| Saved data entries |
##############################
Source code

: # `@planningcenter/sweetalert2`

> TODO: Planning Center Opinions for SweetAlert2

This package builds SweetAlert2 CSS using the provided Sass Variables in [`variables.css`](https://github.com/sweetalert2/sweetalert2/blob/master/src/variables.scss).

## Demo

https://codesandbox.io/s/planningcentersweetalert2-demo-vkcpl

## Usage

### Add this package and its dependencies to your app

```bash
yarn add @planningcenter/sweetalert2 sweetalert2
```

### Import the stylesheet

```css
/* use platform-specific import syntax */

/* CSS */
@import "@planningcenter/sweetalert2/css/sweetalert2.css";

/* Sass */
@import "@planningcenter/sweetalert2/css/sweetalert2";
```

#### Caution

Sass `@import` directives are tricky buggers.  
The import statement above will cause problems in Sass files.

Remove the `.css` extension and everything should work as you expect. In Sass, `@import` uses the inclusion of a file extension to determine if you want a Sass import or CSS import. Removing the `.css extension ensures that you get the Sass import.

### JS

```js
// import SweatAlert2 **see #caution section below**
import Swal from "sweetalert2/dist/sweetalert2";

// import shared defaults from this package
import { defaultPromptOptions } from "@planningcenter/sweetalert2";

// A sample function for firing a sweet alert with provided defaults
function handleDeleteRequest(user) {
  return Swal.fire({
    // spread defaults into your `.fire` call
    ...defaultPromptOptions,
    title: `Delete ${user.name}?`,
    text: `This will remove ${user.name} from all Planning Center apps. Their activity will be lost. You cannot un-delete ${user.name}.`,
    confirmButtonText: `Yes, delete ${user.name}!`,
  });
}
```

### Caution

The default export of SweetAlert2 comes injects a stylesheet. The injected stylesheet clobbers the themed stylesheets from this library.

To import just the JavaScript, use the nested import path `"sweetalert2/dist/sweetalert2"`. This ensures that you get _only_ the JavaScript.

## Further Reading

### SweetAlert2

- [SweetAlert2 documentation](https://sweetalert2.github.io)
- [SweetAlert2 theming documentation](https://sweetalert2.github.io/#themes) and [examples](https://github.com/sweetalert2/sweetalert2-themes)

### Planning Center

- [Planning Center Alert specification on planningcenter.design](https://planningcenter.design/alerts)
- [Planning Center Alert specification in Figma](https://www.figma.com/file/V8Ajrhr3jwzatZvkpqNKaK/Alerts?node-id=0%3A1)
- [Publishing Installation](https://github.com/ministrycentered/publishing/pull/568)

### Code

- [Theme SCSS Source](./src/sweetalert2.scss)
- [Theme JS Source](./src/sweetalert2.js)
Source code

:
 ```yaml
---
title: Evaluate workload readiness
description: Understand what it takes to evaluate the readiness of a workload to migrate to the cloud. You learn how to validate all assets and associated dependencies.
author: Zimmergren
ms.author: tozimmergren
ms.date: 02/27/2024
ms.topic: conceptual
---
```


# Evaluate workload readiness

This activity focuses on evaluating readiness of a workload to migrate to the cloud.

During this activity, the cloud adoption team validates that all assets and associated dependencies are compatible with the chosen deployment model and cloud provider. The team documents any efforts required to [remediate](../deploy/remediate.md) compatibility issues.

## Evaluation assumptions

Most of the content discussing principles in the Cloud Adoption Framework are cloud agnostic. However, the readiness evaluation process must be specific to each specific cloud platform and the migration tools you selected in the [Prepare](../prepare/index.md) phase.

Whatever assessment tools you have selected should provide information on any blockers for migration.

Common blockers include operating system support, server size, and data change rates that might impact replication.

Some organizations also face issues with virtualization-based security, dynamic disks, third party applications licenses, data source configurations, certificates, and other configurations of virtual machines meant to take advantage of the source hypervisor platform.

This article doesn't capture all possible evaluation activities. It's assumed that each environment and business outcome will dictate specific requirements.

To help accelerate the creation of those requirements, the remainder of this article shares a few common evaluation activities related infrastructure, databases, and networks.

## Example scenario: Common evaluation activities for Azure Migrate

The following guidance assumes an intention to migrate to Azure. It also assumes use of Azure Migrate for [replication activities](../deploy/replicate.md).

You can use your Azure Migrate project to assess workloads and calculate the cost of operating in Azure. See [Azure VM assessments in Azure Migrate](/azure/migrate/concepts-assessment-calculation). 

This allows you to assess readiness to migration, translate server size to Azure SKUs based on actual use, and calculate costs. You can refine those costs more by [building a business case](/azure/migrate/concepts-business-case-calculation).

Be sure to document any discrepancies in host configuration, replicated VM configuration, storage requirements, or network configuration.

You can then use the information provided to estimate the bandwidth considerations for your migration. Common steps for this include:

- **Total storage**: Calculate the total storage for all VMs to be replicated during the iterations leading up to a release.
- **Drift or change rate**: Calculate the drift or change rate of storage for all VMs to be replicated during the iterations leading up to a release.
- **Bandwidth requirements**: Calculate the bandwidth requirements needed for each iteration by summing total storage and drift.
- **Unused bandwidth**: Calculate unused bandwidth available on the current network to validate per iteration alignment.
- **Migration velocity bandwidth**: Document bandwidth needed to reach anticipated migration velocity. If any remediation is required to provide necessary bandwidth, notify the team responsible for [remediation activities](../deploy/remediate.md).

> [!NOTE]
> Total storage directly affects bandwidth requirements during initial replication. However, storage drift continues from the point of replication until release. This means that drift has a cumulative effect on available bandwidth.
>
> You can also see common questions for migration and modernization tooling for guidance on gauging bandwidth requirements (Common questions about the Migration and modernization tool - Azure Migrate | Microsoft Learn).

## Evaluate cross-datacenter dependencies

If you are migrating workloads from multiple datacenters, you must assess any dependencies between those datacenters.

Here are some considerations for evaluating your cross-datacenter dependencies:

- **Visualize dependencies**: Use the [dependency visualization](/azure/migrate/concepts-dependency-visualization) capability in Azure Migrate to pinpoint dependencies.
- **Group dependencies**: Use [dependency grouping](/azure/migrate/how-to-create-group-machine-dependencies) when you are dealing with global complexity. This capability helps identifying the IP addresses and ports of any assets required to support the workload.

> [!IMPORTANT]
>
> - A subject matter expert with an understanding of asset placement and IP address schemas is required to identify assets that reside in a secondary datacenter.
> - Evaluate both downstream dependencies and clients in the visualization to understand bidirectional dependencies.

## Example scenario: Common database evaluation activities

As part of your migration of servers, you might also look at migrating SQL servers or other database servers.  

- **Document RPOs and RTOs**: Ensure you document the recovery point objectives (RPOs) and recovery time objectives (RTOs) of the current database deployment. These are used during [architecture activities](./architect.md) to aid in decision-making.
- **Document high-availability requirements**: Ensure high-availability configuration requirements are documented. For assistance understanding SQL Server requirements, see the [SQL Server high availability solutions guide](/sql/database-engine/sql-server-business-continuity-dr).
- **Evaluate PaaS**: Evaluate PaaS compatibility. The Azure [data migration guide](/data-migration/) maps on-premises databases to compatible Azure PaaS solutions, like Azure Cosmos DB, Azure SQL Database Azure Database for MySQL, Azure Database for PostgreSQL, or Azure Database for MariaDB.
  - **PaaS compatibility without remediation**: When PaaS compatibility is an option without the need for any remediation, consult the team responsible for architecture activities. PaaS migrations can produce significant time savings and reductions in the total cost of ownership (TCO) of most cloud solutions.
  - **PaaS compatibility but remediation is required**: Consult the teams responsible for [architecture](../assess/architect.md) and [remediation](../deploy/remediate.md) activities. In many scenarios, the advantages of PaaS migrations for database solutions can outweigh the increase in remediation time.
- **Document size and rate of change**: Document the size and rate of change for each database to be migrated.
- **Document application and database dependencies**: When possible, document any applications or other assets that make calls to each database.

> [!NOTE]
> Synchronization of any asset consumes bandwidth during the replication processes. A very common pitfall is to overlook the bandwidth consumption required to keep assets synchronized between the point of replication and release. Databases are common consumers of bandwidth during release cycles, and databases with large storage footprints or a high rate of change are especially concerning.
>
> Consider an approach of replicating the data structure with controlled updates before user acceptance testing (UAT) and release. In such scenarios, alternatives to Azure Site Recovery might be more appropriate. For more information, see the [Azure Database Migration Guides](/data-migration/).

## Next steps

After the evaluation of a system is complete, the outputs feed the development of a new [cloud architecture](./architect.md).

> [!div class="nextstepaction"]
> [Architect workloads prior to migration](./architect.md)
##############################
| What to produce |
Write out only the lines that run from the line containing "- [SweetAlert2 theming" through the line containing "This article doesn't", both included, exactly as they appear above.

| Response |
- [SweetAlert2 theming documentation](https://sweetalert2.github.io/#themes) and [examples](https://github.com/sweetalert2/sweetalert2-themes)

### Planning Center

- [Planning Center Alert specification on planningcenter.design](https://planningcenter.design/alerts)
- [Planning Center Alert specification in Figma](https://www.figma.com/file/V8Ajrhr3jwzatZvkpqNKaK/Alerts?node-id=0%3A1)
- [Publishing Installation](https://github.com/ministrycentered/publishing/pull/568)

### Code

- [Theme SCSS Source](./src/sweetalert2.scss)
- [Theme JS Source](./src/sweetalert2.js)
Source code

:
 ```yaml
---
title: Evaluate workload readiness
description: Understand what it takes to evaluate the readiness of a workload to migrate to the cloud. You learn how to validate all assets and associated dependencies.
author: Zimmergren
ms.author: tozimmergren
ms.date: 02/27/2024
ms.topic: conceptual
---
```


# Evaluate workload readiness

This activity focuses on evaluating readiness of a workload to migrate to the cloud.

During this activity, the cloud adoption team validates that all assets and associated dependencies are compatible with the chosen deployment model and cloud provider. The team documents any efforts required to [remediate](../deploy/remediate.md) compatibility issues.

## Evaluation assumptions

Most of the content discussing principles in the Cloud Adoption Framework are cloud agnostic. However, the readiness evaluation process must be specific to each specific cloud platform and the migration tools you selected in the [Prepare](../prepare/index.md) phase.

Whatever assessment tools you have selected should provide information on any blockers for migration.

Common blockers include operating system support, server size, and data change rates that might impact replication.

Some organizations also face issues with virtualization-based security, dynamic disks, third party applications licenses, data source configurations, certificates, and other configurations of virtual machines meant to take advantage of the source hypervisor platform.

This article doesn't capture all possible evaluation activities. It's assumed that each environment and business outcome will dictate specific requirements.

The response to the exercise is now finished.